What to work on:
Stop after the line with "itbank → 사용자 계정명"; until then, please copy every line of the records word for word from the first.
── Source material
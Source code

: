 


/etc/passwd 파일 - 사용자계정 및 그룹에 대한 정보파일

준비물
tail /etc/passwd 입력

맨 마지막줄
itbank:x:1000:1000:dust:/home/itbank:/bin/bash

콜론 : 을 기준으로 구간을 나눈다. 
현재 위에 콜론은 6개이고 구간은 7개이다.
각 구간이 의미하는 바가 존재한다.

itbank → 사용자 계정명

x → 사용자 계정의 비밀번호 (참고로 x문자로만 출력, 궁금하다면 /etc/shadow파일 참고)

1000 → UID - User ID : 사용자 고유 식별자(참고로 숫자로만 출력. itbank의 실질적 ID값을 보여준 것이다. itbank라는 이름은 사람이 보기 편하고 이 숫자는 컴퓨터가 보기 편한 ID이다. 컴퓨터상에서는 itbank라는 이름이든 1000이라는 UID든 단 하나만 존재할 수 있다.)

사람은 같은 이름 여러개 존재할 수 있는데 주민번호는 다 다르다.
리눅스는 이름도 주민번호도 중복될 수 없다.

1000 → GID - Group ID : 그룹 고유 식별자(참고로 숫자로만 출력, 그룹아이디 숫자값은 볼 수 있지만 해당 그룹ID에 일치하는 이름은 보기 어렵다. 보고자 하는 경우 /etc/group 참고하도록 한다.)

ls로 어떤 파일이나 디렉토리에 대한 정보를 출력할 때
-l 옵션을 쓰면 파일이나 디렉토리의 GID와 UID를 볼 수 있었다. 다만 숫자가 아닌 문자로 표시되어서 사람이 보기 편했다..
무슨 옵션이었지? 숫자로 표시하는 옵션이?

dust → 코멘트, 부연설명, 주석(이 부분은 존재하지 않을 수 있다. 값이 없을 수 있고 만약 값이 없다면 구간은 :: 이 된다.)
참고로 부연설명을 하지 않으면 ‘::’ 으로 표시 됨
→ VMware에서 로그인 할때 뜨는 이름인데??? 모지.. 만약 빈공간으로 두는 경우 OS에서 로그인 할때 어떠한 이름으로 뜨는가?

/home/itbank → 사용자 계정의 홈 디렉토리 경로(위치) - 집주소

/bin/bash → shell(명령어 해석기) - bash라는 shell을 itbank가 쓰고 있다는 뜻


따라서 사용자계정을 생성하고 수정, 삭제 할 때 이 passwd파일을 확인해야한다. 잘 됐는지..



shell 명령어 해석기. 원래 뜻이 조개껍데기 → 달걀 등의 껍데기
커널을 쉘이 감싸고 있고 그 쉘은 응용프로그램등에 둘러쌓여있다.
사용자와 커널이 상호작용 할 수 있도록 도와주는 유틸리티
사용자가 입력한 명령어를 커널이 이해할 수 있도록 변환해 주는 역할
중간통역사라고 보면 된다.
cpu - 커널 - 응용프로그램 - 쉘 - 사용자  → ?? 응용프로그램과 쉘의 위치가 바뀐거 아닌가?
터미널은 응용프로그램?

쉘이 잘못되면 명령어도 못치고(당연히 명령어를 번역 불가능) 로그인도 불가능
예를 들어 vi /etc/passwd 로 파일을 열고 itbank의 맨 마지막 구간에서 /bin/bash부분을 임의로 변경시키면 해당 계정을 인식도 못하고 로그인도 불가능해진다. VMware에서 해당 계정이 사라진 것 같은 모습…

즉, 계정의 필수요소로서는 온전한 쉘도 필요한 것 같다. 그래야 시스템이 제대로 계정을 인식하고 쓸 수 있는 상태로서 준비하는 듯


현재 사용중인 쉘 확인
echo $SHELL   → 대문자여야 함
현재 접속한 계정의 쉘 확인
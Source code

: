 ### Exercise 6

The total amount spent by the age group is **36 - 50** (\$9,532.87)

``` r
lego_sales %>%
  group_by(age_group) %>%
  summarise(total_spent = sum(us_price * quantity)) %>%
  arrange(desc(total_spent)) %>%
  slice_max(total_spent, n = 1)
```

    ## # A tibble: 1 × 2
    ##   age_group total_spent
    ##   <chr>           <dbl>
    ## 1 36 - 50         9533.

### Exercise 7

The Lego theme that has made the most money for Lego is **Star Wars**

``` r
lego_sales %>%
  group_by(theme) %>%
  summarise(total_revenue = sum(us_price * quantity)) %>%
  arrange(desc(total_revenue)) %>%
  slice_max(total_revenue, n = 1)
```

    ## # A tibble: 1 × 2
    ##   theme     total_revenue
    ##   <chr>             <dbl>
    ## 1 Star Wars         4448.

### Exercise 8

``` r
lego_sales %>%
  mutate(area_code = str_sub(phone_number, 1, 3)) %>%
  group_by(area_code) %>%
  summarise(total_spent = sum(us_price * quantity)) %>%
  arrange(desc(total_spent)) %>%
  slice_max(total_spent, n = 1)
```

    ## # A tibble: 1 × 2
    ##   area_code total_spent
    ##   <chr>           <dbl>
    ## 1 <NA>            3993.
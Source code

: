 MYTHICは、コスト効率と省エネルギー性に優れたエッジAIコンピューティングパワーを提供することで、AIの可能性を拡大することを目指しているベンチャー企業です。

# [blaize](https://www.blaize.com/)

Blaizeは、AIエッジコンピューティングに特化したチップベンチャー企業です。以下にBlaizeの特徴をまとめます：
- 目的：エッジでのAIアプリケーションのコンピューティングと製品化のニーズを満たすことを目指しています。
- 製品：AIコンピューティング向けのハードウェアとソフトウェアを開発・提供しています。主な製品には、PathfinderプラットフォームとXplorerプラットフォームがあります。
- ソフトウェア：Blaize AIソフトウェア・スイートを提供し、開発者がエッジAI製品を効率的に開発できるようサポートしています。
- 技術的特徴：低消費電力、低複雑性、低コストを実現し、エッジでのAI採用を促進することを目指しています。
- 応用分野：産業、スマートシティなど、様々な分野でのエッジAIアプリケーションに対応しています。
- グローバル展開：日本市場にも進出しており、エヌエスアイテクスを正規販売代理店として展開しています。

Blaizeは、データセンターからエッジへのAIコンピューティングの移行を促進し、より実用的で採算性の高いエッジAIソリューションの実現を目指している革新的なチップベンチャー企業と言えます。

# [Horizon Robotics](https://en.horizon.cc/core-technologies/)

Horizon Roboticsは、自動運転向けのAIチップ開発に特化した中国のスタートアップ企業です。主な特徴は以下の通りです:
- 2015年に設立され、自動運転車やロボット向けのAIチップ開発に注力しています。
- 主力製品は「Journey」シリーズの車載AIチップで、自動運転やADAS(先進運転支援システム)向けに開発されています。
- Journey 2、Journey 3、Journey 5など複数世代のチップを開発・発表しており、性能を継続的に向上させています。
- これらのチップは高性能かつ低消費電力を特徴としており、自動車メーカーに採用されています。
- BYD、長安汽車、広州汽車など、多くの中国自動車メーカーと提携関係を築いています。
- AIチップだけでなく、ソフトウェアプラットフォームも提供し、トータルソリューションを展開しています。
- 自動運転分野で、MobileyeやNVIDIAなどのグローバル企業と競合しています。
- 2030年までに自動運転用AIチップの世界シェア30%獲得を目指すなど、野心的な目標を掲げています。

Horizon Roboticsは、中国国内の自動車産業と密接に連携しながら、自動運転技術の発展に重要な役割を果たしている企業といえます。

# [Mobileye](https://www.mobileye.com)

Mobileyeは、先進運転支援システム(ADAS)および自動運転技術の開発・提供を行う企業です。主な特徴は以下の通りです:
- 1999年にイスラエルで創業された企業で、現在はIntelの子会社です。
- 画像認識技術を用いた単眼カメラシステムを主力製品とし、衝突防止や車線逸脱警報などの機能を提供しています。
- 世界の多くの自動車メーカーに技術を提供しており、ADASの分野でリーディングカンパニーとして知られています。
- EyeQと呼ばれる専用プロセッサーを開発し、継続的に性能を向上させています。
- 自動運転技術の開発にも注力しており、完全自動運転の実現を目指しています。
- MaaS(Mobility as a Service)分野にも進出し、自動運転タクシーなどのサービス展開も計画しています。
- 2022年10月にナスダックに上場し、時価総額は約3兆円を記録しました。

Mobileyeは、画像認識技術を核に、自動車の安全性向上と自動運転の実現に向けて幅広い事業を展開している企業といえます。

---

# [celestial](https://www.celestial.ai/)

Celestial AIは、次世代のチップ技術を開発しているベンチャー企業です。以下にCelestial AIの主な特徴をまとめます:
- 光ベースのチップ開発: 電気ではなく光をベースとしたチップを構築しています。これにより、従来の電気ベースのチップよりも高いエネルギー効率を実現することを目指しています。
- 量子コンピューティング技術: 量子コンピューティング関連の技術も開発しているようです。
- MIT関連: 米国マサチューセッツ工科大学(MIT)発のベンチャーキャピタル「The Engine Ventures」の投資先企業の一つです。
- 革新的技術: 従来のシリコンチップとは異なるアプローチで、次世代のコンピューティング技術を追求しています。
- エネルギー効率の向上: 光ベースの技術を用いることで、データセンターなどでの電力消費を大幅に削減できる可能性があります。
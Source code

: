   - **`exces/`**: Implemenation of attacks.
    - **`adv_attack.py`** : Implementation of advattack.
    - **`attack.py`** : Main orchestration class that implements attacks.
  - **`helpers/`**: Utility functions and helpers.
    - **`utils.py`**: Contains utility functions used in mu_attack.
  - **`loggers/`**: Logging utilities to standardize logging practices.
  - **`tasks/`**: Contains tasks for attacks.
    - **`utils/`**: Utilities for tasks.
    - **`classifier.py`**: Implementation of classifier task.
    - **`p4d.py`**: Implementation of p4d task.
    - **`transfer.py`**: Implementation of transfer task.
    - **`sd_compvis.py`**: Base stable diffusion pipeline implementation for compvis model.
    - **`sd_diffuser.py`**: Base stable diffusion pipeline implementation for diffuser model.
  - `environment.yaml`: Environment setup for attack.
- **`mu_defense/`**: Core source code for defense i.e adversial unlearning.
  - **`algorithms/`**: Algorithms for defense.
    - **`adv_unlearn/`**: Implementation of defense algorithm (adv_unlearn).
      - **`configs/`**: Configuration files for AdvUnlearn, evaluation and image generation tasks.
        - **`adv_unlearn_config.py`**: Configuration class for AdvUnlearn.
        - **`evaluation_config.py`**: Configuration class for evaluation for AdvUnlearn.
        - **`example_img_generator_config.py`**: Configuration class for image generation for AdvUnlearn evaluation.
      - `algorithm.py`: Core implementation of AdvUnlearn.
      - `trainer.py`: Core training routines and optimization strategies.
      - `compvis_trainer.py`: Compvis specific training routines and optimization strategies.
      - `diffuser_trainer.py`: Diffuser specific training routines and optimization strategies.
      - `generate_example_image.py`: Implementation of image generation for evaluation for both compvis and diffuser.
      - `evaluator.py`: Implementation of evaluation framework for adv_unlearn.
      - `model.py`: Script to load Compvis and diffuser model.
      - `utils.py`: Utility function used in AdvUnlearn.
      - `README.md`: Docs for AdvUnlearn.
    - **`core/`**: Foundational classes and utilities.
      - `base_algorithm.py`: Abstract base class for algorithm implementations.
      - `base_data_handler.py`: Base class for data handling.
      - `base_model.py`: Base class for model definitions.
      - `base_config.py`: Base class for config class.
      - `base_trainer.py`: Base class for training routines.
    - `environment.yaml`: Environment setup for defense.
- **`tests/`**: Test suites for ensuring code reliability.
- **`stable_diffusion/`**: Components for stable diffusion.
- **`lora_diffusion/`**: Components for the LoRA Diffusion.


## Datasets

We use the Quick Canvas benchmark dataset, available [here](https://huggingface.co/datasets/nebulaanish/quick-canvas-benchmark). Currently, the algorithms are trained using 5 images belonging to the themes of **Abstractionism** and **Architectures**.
────
Answer section:
Source code

: 


/etc/passwd 파일 - 사용자계정 및 그룹에 대한 정보파일

준비물
tail /etc/passwd 입력

맨 마지막줄
itbank:x:1000:1000:dust:/home/itbank:/bin/bash

콜론 : 을 기준으로 구간을 나눈다. 
현재 위에 콜론은 6개이고 구간은 7개이다.
각 구간이 의미하는 바가 존재한다.

itbank → 사용자 계정명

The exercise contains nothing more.